START Source material
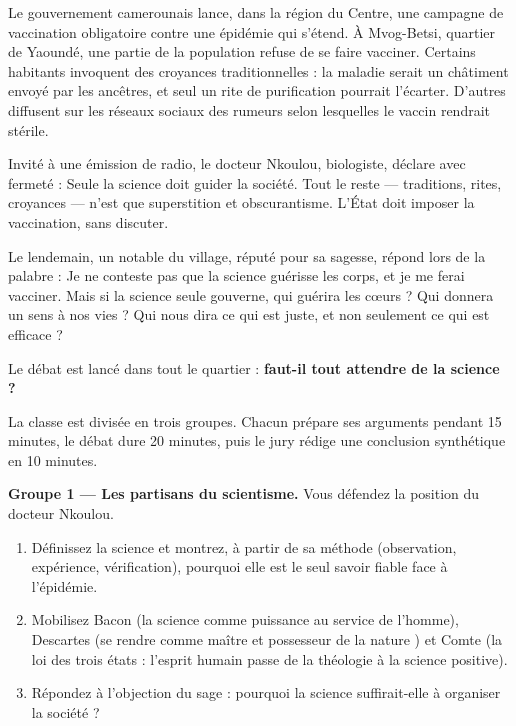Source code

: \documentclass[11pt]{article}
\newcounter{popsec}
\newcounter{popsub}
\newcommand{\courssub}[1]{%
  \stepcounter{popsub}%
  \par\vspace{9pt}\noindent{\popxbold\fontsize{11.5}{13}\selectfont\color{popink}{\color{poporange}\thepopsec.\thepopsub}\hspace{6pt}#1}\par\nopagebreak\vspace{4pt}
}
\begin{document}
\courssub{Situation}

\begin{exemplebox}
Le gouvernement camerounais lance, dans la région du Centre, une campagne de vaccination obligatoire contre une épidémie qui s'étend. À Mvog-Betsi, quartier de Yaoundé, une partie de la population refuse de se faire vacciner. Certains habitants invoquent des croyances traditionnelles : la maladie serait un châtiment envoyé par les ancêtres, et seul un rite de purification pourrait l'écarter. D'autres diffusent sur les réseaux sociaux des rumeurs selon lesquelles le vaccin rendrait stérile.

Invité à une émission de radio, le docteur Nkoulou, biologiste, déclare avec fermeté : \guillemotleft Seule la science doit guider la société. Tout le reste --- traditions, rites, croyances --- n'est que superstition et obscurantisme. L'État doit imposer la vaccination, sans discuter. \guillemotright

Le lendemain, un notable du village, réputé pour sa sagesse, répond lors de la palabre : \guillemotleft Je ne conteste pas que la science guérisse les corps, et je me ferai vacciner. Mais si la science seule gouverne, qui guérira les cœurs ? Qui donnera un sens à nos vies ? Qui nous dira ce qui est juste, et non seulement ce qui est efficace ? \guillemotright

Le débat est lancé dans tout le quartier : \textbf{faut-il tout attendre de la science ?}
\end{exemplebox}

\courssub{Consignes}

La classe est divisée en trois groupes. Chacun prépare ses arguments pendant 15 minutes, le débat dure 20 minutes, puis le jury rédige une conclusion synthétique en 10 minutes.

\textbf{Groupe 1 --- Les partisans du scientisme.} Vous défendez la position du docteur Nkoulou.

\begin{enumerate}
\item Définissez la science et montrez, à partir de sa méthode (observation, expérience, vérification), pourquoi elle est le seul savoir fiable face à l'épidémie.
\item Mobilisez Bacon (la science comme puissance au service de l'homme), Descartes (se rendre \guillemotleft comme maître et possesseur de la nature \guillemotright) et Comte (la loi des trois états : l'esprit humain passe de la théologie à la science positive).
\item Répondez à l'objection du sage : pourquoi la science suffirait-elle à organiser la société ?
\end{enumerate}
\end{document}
END Source material
START Source material
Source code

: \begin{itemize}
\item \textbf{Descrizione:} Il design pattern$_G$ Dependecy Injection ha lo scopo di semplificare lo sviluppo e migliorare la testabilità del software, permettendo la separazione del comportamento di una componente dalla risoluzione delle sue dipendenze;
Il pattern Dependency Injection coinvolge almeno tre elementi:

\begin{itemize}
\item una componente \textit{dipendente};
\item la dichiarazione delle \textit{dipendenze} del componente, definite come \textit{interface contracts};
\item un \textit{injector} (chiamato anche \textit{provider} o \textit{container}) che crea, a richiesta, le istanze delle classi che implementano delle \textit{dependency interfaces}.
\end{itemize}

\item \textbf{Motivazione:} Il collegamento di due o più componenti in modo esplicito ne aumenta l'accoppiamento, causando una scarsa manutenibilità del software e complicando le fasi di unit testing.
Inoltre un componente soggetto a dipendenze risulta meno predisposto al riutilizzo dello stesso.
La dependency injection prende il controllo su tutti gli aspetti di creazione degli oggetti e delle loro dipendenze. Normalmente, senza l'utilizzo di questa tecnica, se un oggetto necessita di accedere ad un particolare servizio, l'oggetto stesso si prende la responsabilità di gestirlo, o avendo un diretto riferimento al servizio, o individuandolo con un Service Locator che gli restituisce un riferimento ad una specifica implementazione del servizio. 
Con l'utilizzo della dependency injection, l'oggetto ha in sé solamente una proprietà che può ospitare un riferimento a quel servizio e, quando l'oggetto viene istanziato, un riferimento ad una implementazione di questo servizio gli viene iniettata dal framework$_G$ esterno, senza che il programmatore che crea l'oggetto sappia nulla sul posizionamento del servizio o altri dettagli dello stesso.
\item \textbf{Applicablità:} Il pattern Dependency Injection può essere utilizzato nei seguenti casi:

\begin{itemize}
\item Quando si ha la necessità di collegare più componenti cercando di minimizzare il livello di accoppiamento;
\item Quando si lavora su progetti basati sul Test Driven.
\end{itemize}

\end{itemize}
END Source material
*Goal of the exercise*
Tally the lines above with "vaccination", please; number only.

*Solved problem*
2